Outline of the plot[]
Set in a middle class living room in New Jersey, the play explores the potentially lethal triangular relationship between a white woman, her white ex-husband, and her African American lover.
Jonathan Boyd is a 35-year-old photojournalist who, after months abroad, calls on his ex-wife Debra and her new boyfriend Lew Claybrook, ostensibly to fetch some boxes full of his old things. In reality, however, Boyd has come to his former home to lure his attractive ex-wife away from her black lover and reunite with her. At first the trio are quite good at keeping up appearances, but as the evening progresses the pretence at politeness gives way to the expression of raw, undisguised emotions.

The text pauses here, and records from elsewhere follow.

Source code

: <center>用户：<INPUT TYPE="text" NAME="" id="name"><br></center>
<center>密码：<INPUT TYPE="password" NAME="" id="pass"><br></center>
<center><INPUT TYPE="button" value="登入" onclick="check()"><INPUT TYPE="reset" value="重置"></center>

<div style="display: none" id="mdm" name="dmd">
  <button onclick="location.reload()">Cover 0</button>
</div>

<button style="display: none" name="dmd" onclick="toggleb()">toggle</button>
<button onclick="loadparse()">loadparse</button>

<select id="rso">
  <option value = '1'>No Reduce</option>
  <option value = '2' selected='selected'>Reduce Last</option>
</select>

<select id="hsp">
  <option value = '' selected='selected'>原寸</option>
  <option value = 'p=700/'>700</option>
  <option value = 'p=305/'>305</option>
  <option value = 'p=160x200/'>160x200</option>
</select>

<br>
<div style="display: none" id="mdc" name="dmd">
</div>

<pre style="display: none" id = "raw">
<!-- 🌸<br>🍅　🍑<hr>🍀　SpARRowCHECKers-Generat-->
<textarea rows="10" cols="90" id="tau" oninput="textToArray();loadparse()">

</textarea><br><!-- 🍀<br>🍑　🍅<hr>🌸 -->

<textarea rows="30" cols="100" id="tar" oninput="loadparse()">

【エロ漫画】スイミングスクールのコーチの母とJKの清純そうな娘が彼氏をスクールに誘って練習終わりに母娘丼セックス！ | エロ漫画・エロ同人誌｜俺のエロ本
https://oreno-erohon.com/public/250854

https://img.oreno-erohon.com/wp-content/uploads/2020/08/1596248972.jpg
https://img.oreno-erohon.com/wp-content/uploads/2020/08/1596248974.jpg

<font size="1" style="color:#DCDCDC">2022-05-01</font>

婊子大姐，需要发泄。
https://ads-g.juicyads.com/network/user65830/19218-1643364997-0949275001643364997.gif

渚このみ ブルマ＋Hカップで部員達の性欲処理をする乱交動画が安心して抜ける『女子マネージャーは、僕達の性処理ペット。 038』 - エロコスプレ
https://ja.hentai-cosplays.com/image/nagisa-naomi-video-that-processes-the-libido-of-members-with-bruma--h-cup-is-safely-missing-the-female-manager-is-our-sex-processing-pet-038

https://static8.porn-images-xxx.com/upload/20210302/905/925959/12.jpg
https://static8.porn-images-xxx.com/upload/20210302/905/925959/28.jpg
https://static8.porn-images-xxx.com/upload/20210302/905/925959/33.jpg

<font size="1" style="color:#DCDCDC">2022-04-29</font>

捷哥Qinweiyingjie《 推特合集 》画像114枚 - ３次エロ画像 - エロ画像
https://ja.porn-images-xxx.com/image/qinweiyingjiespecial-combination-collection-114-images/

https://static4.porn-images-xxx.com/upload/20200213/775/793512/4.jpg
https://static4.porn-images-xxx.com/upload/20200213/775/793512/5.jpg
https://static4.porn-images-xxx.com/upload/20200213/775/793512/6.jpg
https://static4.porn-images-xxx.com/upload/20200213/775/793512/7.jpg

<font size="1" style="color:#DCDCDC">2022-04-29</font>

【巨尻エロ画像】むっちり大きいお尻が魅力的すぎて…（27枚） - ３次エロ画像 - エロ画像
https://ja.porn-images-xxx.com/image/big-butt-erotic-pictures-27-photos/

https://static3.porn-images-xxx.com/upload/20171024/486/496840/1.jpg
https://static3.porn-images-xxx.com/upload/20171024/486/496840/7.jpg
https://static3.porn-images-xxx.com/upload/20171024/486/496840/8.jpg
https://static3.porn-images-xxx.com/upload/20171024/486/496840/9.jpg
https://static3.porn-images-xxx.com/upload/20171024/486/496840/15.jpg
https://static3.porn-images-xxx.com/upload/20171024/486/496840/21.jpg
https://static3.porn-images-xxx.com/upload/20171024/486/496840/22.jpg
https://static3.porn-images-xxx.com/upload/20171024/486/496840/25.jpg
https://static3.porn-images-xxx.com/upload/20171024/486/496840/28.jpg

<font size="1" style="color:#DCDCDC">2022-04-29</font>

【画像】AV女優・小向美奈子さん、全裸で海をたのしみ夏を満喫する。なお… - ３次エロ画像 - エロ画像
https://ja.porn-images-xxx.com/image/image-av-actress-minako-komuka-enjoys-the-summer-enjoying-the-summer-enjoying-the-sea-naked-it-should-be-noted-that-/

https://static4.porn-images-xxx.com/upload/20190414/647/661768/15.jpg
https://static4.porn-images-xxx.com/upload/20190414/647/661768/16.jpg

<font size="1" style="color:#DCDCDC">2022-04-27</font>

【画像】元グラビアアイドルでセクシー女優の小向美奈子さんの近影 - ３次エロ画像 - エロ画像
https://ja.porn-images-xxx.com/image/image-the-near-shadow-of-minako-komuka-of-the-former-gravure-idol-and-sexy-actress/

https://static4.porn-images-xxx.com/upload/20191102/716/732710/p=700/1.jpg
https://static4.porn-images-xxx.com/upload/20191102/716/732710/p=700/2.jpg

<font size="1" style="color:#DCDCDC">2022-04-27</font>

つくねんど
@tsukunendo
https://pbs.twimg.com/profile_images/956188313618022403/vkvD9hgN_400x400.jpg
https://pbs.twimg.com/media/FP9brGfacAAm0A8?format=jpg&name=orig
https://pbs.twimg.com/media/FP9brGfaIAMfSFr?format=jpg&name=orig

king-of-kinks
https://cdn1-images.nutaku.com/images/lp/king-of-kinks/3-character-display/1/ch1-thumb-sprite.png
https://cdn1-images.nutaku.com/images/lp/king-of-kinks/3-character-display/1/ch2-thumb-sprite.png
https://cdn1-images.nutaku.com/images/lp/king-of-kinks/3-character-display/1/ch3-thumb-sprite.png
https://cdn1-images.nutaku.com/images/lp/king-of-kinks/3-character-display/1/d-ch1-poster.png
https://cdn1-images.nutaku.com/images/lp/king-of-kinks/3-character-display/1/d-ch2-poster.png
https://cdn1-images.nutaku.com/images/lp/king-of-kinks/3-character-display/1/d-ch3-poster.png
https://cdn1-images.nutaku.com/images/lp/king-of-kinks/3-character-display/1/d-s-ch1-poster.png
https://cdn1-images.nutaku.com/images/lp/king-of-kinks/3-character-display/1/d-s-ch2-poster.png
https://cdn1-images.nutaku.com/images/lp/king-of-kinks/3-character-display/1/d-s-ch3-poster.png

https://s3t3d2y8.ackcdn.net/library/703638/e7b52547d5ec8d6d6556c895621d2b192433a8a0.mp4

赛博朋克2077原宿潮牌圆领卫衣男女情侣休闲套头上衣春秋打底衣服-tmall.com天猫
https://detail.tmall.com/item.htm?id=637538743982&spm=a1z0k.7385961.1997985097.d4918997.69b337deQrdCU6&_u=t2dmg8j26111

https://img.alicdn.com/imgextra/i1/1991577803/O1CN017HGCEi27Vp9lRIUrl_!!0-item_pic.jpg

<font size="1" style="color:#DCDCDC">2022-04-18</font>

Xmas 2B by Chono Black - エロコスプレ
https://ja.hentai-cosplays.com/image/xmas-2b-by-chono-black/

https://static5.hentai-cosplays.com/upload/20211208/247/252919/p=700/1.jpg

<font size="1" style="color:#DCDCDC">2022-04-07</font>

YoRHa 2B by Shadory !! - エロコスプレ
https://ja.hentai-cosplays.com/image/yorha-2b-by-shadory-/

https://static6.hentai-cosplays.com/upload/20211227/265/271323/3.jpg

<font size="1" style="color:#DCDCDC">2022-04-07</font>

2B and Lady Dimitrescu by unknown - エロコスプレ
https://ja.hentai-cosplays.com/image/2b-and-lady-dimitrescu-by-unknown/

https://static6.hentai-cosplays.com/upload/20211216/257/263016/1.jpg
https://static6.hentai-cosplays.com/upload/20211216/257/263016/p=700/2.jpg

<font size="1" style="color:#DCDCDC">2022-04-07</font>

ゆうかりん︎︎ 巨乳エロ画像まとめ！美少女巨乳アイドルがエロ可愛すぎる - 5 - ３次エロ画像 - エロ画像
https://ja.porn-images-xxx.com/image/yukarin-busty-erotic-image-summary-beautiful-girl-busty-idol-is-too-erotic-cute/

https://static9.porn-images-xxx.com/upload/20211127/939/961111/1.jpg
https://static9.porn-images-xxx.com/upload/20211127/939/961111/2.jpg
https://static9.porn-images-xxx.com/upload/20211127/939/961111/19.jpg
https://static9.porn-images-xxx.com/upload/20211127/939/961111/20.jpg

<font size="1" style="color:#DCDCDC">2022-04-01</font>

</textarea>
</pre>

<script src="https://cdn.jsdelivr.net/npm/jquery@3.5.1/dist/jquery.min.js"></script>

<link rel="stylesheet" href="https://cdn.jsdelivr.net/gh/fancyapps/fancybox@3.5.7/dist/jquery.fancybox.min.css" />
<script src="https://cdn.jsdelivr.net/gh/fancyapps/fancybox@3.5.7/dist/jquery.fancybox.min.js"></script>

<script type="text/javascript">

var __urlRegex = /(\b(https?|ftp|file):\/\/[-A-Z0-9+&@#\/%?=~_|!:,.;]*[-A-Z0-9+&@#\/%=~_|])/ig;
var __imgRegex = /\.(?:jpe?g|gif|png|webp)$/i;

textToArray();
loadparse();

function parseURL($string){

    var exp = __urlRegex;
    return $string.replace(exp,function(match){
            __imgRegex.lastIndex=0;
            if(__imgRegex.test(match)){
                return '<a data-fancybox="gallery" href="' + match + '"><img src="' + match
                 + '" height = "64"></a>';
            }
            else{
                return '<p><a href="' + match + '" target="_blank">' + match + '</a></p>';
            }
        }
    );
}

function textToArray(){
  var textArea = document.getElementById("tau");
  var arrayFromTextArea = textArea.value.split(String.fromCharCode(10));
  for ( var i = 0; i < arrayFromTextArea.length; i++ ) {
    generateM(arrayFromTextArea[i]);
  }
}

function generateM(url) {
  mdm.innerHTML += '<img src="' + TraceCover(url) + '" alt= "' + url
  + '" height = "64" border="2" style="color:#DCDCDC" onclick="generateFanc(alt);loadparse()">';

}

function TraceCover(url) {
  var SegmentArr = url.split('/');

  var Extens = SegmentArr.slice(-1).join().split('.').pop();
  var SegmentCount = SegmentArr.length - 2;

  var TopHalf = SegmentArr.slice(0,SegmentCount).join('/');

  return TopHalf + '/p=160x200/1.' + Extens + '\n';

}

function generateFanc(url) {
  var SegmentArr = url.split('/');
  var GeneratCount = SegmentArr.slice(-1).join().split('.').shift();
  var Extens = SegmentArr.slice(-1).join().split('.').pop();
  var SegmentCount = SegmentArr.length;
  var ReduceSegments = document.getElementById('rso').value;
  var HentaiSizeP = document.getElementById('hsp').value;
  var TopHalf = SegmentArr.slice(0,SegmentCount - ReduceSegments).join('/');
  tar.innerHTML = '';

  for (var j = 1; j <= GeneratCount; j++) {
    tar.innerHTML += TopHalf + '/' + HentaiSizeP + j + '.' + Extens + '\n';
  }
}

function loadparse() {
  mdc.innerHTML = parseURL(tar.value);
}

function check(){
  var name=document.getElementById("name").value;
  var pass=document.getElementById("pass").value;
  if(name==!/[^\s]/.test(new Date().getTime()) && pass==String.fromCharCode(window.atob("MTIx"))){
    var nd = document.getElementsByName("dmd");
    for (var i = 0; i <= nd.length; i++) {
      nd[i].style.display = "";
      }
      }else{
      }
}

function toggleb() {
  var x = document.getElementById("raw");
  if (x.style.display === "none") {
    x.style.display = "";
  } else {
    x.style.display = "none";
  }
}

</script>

Boyd's racism is veiled, if thinly, by his frequent assertions that he considers all Americans equal and that he is glad that Claybrook, a Yale graduate, has benefited from affirmative action. Time and again, however, he insults his ex-wife's lover by unwittingly perpetuating racial stereotypes. Claybrook eventually releases his bottled-up anger when Boyd wrongly "accuses" him of breeding pit bulls and when he realizes that not even Debra understands him:
Shut up! Look, the pit bulldog is a macho breed, black macho breed, got it? That what we're talkin' about? Huh? Baaaad macho breed of killer dog so black men get a charge walkin' the streets with 'em on leashes, sexy feelin', get it?—they give the word, the fucker's gonna tear somebody apart. Real baaad. [...]
You want the sociology, okay, I'll provide the sociology, fucking-A right, the pit bull helps com-pen-sate for the male nigger in America being a dog himself but not a killer dog, no way, man, just a runty ole mongrel dog not worth shit. You got it, honey? Like havin' a big cock's s'post to com-pen-sate for not havin' nothin'—including, in fact, the cock. Now you got it, honey? (Scene 6)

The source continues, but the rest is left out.